▶ _EXERCISE DIRECTIONS_
Pictures stay out; everything else in the records below is copied exactly.

▶ _RECORDS FOR PROCESSING_
----------------------------------------
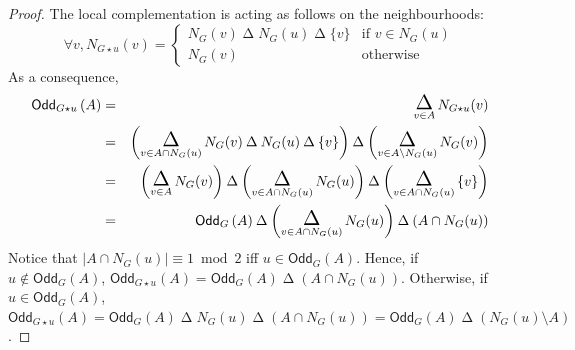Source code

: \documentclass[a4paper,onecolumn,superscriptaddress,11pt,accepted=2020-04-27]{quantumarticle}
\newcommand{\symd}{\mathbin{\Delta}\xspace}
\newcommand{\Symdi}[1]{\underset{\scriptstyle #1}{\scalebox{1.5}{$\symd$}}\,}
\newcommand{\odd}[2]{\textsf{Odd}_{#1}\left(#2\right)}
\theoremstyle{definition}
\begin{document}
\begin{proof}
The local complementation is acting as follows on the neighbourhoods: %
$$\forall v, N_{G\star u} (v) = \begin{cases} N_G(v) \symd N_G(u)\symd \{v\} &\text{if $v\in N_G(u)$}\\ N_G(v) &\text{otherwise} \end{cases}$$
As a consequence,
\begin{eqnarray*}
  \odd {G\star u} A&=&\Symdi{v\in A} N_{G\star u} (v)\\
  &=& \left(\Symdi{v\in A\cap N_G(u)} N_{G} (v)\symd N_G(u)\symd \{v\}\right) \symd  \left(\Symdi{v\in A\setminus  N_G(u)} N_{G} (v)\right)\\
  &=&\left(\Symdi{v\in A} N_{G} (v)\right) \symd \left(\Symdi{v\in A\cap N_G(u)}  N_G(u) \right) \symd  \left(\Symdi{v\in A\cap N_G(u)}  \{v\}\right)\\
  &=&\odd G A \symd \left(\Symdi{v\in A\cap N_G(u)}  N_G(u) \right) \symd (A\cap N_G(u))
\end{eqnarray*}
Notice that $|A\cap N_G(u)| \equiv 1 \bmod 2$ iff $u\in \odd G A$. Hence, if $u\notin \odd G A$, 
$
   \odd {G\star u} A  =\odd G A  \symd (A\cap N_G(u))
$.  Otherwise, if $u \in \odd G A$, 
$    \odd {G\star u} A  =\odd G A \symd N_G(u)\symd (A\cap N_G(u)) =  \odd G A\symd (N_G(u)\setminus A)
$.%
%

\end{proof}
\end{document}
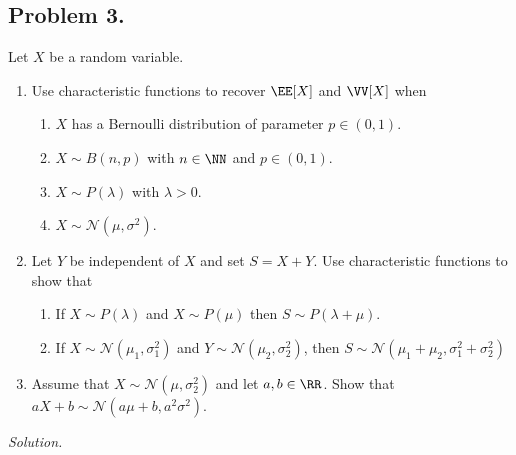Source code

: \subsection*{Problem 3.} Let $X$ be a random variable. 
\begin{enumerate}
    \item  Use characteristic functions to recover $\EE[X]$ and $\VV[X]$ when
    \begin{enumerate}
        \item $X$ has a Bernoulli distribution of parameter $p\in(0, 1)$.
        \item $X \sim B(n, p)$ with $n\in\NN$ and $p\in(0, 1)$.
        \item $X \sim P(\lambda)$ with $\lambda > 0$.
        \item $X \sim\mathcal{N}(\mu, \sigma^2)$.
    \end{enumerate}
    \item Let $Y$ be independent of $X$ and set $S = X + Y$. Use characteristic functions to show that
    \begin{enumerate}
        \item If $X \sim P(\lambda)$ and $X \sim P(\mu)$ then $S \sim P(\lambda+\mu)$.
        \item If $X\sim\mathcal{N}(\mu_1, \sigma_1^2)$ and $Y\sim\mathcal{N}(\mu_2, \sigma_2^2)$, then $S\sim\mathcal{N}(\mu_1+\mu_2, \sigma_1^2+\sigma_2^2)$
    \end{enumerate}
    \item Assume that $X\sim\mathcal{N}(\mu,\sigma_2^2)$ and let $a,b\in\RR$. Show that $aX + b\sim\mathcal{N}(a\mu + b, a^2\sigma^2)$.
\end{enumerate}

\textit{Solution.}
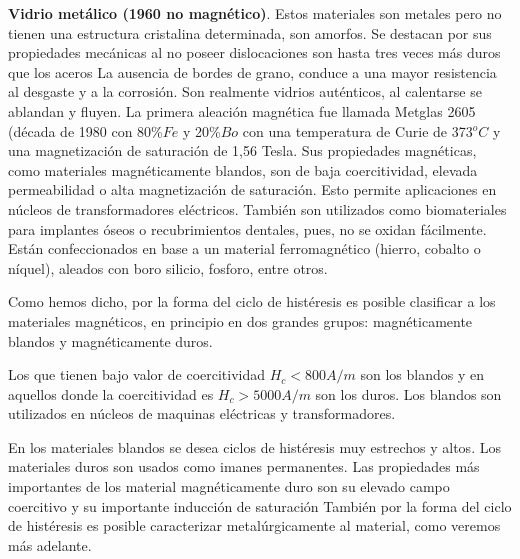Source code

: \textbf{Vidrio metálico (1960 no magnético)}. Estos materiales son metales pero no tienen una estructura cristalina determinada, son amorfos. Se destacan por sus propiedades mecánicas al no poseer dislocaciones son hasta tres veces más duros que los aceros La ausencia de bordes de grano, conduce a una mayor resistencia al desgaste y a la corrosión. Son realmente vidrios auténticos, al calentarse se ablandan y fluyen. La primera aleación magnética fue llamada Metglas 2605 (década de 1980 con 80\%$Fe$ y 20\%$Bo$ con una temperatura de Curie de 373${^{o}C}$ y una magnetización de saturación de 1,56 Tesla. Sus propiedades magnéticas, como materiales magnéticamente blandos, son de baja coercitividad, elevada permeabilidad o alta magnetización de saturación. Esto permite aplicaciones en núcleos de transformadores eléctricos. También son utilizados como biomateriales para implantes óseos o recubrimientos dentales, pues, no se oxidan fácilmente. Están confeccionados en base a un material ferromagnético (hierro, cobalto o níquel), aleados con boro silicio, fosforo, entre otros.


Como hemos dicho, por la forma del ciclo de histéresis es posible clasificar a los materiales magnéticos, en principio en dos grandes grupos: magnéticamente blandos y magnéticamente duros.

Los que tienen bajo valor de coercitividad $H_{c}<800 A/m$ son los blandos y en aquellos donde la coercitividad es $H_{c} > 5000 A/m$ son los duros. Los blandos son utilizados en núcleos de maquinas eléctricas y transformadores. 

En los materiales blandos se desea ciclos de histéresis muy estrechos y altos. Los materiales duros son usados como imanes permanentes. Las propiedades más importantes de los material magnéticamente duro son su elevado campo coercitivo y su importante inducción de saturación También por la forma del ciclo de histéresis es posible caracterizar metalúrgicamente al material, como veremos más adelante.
----------------------------------------
▶ _EXERCISE ANSWER_
Source code

: \documentclass[a4paper,onecolumn,superscriptaddress,11pt,accepted=2020-04-27]{quantumarticle}
\newcommand{\symd}{\mathbin{\Delta}\xspace}
\newcommand{\Symdi}[1]{\underset{\scriptstyle #1}{\scalebox{1.5}{$\symd$}}\,}
\newcommand{\odd}[2]{\textsf{Odd}_{#1}\left(#2\right)}
\theoremstyle{definition}
\begin{document}
\begin{proof}
The local complementation is acting as follows on the neighbourhoods: %
$$\forall v, N_{G\star u} (v) = \begin{cases} N_G(v) \symd N_G(u)\symd \{v\} &\text{if $v\in N_G(u)$}\\ N_G(v) &\text{otherwise} \end{cases}$$
As a consequence,
\begin{eqnarray*}
  \odd {G\star u} A&=&\Symdi{v\in A} N_{G\star u} (v)\\
  &=& \left(\Symdi{v\in A\cap N_G(u)} N_{G} (v)\symd N_G(u)\symd \{v\}\right) \symd  \left(\Symdi{v\in A\setminus  N_G(u)} N_{G} (v)\right)\\
  &=&\left(\Symdi{v\in A} N_{G} (v)\right) \symd \left(\Symdi{v\in A\cap N_G(u)}  N_G(u) \right) \symd  \left(\Symdi{v\in A\cap N_G(u)}  \{v\}\right)\\
  &=&\odd G A \symd \left(\Symdi{v\in A\cap N_G(u)}  N_G(u) \right) \symd (A\cap N_G(u))
\end{eqnarray*}
Notice that $|A\cap N_G(u)| \equiv 1 \bmod 2$ iff $u\in \odd G A$. Hence, if $u\notin \odd G A$, 
$
   \odd {G\star u} A  =\odd G A  \symd (A\cap N_G(u))
$.  Otherwise, if $u \in \odd G A$, 
$    \odd {G\star u} A  =\odd G A \symd N_G(u)\symd (A\cap N_G(u)) =  \odd G A\symd (N_G(u)\setminus A)
$.%
%

\end{proof}
\end{document}
Source code

: \subsection*{Problem 3.} Let $X$ be a random variable. 
\begin{enumerate}
    \item  Use characteristic functions to recover $\EE[X]$ and $\VV[X]$ when
    \begin{enumerate}
        \item $X$ has a Bernoulli distribution of parameter $p\in(0, 1)$.
        \item $X \sim B(n, p)$ with $n\in\NN$ and $p\in(0, 1)$.
        \item $X \sim P(\lambda)$ with $\lambda > 0$.
        \item $X \sim\mathcal{N}(\mu, \sigma^2)$.
    \end{enumerate}
    \item Let $Y$ be independent of $X$ and set $S = X + Y$. Use characteristic functions to show that
    \begin{enumerate}
        \item If $X \sim P(\lambda)$ and $X \sim P(\mu)$ then $S \sim P(\lambda+\mu)$.
        \item If $X\sim\mathcal{N}(\mu_1, \sigma_1^2)$ and $Y\sim\mathcal{N}(\mu_2, \sigma_2^2)$, then $S\sim\mathcal{N}(\mu_1+\mu_2, \sigma_1^2+\sigma_2^2)$
    \end{enumerate}
    \item Assume that $X\sim\mathcal{N}(\mu,\sigma_2^2)$ and let $a,b\in\RR$. Show that $aX + b\sim\mathcal{N}(a\mu + b, a^2\sigma^2)$.
\end{enumerate}

\textit{Solution.}
Source code

: \textbf{Vidrio metálico (1960 no magnético)}. Estos materiales son metales pero no tienen una estructura cristalina determinada, son amorfos. Se destacan por sus propiedades mecánicas al no poseer dislocaciones son hasta tres veces más duros que los aceros La ausencia de bordes de grano, conduce a una mayor resistencia al desgaste y a la corrosión. Son realmente vidrios auténticos, al calentarse se ablandan y fluyen. La primera aleación magnética fue llamada Metglas 2605 (década de 1980 con 80\%$Fe$ y 20\%$Bo$ con una temperatura de Curie de 373${^{o}C}$ y una magnetización de saturación de 1,56 Tesla. Sus propiedades magnéticas, como materiales magnéticamente blandos, son de baja coercitividad, elevada permeabilidad o alta magnetización de saturación. Esto permite aplicaciones en núcleos de transformadores eléctricos. También son utilizados como biomateriales para implantes óseos o recubrimientos dentales, pues, no se oxidan fácilmente. Están confeccionados en base a un material ferromagnético (hierro, cobalto o níquel), aleados con boro silicio, fosforo, entre otros.


Como hemos dicho, por la forma del ciclo de histéresis es posible clasificar a los materiales magnéticos, en principio en dos grandes grupos: magnéticamente blandos y magnéticamente duros.

Los que tienen bajo valor de coercitividad $H_{c}<800 A/m$ son los blandos y en aquellos donde la coercitividad es $H_{c} > 5000 A/m$ son los duros. Los blandos son utilizados en núcleos de maquinas eléctricas y transformadores. 

En los materiales blandos se desea ciclos de histéresis muy estrechos y altos. Los materiales duros son usados como imanes permanentes. Las propiedades más importantes de los material magnéticamente duro son su elevado campo coercitivo y su importante inducción de saturación También por la forma del ciclo de histéresis es posible caracterizar metalúrgicamente al material, como veremos más adelante.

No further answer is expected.